The editor stated that our site was dropped because our page was slow to load. He/she said that their bot automatically "downed" the site because it didn't respond within a certain amount of time.

He then went on to suggest we speed up the load time for the site so that it won't get automatically dropped again by their "bot".

Suggestion: If you have sites in Yahoo, make sure the file size is reasonable and that there are no problems with load time.

JamesR

10:09 pm on May 16, 2001 (gmt 0)

WebmasterWorld Senior Member 10+ Year Member



Can you post the page size of the site that got dropped?

mivox

10:24 pm on May 16, 2001 (gmt 0)

WebmasterWorld Senior Member 10+ Year Member



Is this the "morgue1.yahoo.com" spider that determines load/response time?

minnapple

1:03 am on May 18, 2001 (gmt 0)

WebmasterWorld Senior Member 10+ Year Member



Are they measuring file size or data delivery?
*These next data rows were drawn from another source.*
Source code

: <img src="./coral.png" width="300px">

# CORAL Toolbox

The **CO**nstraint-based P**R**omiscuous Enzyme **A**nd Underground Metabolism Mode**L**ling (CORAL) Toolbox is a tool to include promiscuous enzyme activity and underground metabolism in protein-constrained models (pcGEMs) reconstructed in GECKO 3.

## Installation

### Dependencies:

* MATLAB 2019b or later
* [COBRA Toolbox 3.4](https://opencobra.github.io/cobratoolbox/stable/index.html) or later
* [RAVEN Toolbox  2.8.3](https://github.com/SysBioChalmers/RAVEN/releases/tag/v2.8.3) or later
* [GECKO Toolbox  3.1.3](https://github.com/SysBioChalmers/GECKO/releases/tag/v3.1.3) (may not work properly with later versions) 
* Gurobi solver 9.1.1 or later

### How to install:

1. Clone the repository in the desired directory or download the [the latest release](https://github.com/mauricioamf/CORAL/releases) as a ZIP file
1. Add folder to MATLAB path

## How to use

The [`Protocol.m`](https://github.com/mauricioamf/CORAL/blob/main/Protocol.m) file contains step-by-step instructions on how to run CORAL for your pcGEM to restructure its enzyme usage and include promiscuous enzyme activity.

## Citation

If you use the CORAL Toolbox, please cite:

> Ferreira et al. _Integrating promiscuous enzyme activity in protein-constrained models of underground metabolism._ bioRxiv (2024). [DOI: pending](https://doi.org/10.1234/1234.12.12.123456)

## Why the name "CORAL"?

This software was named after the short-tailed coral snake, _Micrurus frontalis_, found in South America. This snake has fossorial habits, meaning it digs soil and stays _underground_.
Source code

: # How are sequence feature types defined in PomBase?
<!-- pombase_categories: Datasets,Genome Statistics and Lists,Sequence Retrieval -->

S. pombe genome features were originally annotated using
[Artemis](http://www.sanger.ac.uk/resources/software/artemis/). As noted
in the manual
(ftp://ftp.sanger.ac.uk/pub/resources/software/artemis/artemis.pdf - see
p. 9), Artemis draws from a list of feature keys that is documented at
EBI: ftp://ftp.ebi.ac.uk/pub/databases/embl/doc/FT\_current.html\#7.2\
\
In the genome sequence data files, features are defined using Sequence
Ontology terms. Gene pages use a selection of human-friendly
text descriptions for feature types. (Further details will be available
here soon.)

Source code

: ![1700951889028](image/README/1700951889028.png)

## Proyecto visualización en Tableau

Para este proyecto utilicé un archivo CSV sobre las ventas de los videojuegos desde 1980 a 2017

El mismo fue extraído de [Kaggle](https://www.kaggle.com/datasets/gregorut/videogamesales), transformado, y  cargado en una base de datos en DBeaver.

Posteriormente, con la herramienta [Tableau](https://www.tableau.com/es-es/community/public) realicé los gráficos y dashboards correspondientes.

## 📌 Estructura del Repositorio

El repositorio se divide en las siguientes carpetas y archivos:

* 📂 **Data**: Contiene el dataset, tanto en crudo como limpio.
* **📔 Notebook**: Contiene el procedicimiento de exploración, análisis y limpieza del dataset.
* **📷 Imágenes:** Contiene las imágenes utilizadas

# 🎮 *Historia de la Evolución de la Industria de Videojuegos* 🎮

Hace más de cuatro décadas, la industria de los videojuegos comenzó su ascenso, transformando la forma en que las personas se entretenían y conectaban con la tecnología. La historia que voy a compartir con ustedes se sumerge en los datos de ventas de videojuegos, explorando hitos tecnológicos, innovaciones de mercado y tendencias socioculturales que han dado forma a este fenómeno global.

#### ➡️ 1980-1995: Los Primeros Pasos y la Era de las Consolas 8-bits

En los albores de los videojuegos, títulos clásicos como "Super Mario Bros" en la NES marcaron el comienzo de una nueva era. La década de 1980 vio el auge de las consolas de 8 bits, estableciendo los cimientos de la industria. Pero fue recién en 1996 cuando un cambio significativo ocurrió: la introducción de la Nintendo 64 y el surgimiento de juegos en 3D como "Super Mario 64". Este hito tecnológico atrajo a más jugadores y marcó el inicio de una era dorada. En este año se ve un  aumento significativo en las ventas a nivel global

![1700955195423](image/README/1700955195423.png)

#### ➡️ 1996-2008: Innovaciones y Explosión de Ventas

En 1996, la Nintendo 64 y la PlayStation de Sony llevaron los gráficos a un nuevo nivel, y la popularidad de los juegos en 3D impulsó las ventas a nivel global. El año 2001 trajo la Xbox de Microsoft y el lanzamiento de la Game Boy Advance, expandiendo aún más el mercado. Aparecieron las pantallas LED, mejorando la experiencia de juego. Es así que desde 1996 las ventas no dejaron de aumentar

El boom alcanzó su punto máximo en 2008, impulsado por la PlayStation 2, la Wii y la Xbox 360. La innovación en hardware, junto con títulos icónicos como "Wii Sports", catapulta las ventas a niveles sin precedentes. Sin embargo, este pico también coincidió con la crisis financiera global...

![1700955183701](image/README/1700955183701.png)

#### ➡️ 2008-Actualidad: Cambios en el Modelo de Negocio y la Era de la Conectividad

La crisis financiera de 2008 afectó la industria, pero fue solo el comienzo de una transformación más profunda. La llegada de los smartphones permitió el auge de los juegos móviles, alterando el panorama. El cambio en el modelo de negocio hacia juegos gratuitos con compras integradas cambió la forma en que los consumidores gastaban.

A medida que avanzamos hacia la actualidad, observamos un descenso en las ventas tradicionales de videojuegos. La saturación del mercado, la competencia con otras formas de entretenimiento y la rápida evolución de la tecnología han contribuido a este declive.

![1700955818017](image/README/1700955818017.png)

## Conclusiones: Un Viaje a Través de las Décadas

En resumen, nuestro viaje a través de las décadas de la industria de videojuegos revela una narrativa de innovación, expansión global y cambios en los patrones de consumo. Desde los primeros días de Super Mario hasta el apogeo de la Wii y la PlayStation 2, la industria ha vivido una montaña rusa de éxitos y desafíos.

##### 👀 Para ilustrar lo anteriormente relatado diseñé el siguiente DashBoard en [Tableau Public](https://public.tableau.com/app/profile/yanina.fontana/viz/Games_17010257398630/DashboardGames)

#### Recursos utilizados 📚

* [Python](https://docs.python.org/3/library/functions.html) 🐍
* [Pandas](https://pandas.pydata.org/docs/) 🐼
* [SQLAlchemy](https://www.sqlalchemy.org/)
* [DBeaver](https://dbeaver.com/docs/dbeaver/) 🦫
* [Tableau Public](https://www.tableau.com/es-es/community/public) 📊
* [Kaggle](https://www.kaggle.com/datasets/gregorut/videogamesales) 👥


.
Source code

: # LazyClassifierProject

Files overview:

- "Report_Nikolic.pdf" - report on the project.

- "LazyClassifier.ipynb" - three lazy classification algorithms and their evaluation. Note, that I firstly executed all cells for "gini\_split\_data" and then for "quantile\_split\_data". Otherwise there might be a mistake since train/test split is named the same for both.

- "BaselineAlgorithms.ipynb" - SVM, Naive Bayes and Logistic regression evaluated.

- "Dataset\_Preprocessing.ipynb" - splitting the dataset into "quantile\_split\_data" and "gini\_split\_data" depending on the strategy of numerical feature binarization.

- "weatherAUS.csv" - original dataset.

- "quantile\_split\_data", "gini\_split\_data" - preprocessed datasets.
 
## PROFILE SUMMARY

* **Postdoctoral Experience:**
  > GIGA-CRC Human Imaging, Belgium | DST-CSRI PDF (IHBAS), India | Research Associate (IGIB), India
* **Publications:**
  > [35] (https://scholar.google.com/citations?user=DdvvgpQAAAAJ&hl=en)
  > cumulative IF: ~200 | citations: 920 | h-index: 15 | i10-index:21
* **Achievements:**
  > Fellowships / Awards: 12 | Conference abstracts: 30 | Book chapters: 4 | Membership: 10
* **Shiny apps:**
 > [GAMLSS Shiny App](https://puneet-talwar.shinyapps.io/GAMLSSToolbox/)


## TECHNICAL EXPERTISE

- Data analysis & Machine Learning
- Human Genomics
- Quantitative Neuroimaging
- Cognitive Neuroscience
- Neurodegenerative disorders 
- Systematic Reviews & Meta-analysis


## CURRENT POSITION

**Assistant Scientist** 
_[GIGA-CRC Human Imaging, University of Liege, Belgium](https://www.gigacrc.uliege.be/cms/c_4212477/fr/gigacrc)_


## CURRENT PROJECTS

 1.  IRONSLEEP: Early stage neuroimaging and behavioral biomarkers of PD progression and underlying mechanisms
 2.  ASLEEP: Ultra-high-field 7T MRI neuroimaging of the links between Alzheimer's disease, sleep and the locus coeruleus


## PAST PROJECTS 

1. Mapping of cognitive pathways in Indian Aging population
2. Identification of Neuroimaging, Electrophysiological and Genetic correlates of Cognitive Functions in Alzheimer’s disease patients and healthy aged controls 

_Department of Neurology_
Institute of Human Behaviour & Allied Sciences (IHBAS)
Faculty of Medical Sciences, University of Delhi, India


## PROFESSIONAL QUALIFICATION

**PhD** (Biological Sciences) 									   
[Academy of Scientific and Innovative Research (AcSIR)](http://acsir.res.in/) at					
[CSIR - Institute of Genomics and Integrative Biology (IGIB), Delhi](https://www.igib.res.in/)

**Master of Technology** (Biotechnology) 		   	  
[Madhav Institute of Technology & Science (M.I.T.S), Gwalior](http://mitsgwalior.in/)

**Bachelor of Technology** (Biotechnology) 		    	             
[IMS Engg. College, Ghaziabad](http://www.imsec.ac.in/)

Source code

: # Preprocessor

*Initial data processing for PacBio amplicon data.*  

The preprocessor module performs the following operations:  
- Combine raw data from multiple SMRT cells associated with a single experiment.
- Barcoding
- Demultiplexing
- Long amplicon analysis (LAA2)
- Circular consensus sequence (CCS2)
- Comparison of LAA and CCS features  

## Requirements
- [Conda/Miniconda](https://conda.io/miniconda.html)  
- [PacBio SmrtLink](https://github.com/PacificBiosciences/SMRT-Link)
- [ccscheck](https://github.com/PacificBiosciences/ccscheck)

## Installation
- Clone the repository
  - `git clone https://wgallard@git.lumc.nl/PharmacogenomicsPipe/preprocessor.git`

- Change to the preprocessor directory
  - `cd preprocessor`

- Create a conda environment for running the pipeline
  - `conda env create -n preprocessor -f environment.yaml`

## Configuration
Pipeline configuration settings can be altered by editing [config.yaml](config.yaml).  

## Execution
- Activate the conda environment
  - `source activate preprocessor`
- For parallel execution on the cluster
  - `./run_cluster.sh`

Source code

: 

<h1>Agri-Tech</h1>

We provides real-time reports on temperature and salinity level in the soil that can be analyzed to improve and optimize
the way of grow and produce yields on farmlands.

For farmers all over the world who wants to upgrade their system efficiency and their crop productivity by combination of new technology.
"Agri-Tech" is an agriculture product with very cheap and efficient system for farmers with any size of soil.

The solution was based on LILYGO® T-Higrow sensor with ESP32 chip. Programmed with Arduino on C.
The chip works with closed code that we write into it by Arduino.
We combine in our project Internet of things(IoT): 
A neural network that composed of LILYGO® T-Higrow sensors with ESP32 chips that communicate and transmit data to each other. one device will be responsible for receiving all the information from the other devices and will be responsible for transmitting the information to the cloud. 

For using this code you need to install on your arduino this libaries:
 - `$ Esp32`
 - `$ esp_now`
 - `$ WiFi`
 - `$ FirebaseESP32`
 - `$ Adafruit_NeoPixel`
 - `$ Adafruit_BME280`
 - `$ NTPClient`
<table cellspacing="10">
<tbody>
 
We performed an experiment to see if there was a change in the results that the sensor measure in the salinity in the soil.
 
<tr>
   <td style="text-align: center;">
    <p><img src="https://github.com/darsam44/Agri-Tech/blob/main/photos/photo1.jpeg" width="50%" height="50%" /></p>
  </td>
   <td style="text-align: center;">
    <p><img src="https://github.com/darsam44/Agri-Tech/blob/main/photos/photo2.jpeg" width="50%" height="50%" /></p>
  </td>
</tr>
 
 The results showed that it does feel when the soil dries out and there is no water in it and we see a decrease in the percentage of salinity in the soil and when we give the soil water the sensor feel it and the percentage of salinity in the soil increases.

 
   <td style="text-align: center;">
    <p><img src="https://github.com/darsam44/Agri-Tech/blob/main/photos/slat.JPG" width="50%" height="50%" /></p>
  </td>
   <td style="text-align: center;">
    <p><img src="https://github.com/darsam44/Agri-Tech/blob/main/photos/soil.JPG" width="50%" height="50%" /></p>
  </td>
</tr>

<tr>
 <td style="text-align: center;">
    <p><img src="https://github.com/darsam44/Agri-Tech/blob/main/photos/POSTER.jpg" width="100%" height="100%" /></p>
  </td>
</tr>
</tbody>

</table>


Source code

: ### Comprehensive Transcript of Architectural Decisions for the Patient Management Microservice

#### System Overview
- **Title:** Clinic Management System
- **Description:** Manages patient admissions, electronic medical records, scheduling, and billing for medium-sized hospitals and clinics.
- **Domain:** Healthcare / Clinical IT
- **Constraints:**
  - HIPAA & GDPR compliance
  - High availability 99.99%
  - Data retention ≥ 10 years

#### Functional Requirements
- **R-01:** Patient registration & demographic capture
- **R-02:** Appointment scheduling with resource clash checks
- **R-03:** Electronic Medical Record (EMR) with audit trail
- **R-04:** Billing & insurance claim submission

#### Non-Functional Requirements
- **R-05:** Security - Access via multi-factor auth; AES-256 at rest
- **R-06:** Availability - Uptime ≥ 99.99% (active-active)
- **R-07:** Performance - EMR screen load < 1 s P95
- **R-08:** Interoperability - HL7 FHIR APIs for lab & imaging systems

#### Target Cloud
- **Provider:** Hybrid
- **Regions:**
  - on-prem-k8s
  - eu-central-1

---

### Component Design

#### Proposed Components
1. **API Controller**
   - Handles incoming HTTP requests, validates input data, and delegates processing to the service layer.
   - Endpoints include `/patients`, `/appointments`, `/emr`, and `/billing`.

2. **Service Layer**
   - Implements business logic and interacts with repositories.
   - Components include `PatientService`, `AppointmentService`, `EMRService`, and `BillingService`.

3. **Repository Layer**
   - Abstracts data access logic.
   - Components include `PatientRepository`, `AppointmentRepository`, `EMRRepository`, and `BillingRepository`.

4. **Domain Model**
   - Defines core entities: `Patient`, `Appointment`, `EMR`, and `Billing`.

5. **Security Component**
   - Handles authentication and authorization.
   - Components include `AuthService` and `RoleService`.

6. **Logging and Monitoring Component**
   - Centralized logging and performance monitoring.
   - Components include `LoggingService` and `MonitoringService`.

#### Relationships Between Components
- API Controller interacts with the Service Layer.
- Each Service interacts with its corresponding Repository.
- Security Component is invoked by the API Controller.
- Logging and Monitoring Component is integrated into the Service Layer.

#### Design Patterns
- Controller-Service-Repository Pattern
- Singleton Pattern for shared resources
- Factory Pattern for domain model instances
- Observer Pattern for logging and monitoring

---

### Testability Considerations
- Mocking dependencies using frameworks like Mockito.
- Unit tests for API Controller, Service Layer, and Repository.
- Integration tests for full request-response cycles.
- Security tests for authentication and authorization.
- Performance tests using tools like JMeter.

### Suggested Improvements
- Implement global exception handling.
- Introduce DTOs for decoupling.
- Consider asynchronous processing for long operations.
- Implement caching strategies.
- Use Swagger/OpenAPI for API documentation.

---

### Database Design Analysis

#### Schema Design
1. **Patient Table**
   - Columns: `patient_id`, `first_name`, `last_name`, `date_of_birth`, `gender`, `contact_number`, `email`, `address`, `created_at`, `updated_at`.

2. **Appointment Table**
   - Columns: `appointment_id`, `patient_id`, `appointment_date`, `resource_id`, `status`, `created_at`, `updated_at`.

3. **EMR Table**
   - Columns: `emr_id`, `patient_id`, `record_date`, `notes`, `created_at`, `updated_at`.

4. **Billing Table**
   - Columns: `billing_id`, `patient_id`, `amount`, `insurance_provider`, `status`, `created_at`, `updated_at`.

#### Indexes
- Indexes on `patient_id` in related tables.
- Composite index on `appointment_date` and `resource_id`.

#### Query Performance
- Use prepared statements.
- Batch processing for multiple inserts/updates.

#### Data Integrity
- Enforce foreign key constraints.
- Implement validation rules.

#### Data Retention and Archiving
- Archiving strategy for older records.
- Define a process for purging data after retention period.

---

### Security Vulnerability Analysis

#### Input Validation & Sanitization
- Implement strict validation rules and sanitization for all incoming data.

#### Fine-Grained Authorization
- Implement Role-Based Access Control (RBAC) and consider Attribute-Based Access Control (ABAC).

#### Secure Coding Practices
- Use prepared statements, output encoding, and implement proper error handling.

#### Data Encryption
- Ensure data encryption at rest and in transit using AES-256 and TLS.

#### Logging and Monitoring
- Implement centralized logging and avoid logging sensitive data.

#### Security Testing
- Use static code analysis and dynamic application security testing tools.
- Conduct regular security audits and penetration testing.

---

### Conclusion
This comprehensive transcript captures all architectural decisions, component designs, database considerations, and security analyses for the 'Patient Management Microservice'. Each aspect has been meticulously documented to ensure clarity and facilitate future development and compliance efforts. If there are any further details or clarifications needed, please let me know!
Hope they are not measuring base upon delivery time.

If they are we are at the mercy of everything between our servers and theirs.

Lately, many people in our area I having ISP problems even though they are using different ISP's.

Even though we are using different services, is it likely there is some common variable that would affect service?

Local nodes etc . .

Wondering

Brett_Tabke

6:03 am on May 18, 2001 (gmt 0)

WebmasterWorld Administrator 10+ Year Member Top Contributors Of The Month



This is actually a very important point for all search engines. They do measure response times to sites and the algo reflects that from time to time. That is part of what Ink does with it's "everyday" spidering of sites and pages that are never found in their db.

JamesR

9:48 pm on May 18, 2001 (gmt 0)

WebmasterWorld Senior Member 10+ Year Member



Brett you've posted targeted times, file sizes before. Any more tips on where the threshold is currently at?

Brett_Tabke

11:00 pm on May 18, 2001 (gmt 0)

WebmasterWorld Administrator 10+ Year Member Top Contributors Of The Month



No real idea anymore James. What I do, is click off the top ten sites in a category in non-peak hours and see how fast they respond. Then compare that to my sites.

2_much

2:34 am on May 22, 2001 (gmt 0)

WebmasterWorld Senior Member 10+ Year Member



Hi, sorry, I was away for the weekend.

Unfortunately, I don't have any details. Our log program doesn't identify anything from yahoo, it simply appears as yahoo.com so I can't tell if it's an editor or a spider.

The index page of that site was about 70K. We reduced it to 50K and the site got added back to the database.

My impression, minapple, is that they are measuring based upon delivery time.

skirril

2:11 pm on May 26, 2001 (gmt 0)

10+ Year Member



Ok, here's something that might strike some of you:

The entrance page to my site is about 6.5k in size, most of our pages do not contain graphics, and if they do, the total size of the page (text+graphics) is usually less than 100k.

Most pages are therefore loaded in less than 5s.

All a matter of optimisation.. :)

Brett_Tabke

4:22 pm on May 26, 2001 (gmt 0)

WebmasterWorld Administrator 10+ Year Member Top Contributors Of The Month



It's also response time, and that response needs to be measure from several different locals. I find a server in the San Fran area if possible.

Bolotomus

11:52 pm on Jul 11, 2001 (gmt 0)

10+ Year Member



I've never seen a Yahoo bot ask for a graphic file, so it really doesn't know the total page size.

I think if they say it was too slow, they mean to say that they didn't get the HTML in time.

You guys are right, that's totally bogus. There are a million reasons why server X might not be able to contact you right now.